Question

Let 𝑌~𝐹_4,2 . Then, 𝑃(𝑌≤2) equals

• A. 0.60
• B. 0.62
• C. 0.64
• D. 0.66

Answer 1

The Correct Option is C

To solve this problem, we need to find the cumulative distribution probability \(P(Y \leq 2)\) for a variable \(Y\) that follows an \(F\)-distribution with degrees of freedom \(4\) and \(2\), denoted as \(Y \sim F_{4, 2}\). The \(F\)-distribution is used to determine the variability among multiple groups.

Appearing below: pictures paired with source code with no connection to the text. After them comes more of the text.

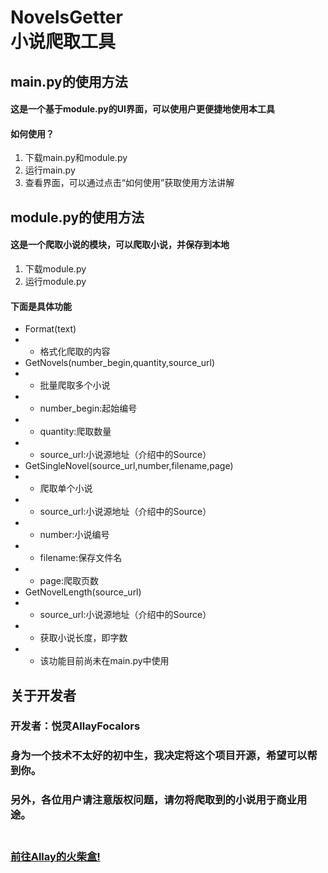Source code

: # NovelsGetter<br>小说爬取工具
## main.py的使用方法
#### 这是一个基于module.py的UI界面，可以使用户更便捷地使用本工具<br>
#### 如何使用？
1. 下载main.py和module.py
2. 运行main.py
3. 查看界面，可以通过点击“如何使用”获取使用方法讲解

## module.py的使用方法
#### 这是一个爬取小说的模块，可以爬取小说，并保存到本地<br>
1. 下载module.py
2. 运行module.py
#### <p>下面是具体功能</p>

- Format(text)
- - 格式化爬取的内容
- GetNovels(number_begin,quantity,source_url)
- - 批量爬取多个小说
- - number_begin:起始编号
- - quantity:爬取数量
- - source_url:小说源地址（介绍中的Source）
- GetSingleNovel(source_url,number,filename,page)
- - 爬取单个小说
- - source_url:小说源地址（介绍中的Source）
- - number:小说编号
- - filename:保存文件名
- - page:爬取页数
- GetNovelLength(source_url)
- - source_url:小说源地址（介绍中的Source）
- - 获取小说长度，即字数
- - 该功能目前尚未在main.py中使用

## 关于开发者
### 开发者：悦灵AllayFocalors
### 身为一个技术不太好的初中生，我决定将这个项目开源，希望可以帮到你。
### 另外，各位用户请注意版权问题，请勿将爬取到的小说用于商业用途。
### <br>[前往Allay的火柴盒!](https://allayfocalors.github.io/)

1. First, we recognize that the \(F\hbox{-}distribution\) is a ratio of two chi-square distributions. Here, the degrees of freedom are 4 for the numerator and 2 for the denominator.
2. To compute \(P(Y \leq 2)\), you typically use statistical software or \(F\hbox{-}distribution\) tables, as manual calculation involves complex integration of the probability density function.
3. Using standard statistical software like R, Python, or a statistics calculator, input the degrees of freedom and the value of interest (2 in this case) to find the cumulative probability: 

# Using Python's scipy library
from scipy.stats import f
d1 = 4  # degrees of freedom for the numerator
d2 = 2  # degrees of freedom for the denominator
value = 2
prob = f.cdf(value, d1, d2)
print(prob)
    

The output from the above code or an \(F\hbox{-}table\) lookup would give you \(P(Y \leq 2) = 0.64\).

Hence, the correct answer is that \(P(Y \leq 2) = 0.64\), which corresponds to the option:

0.64

We can conclude that the correct option is indeed 0.64.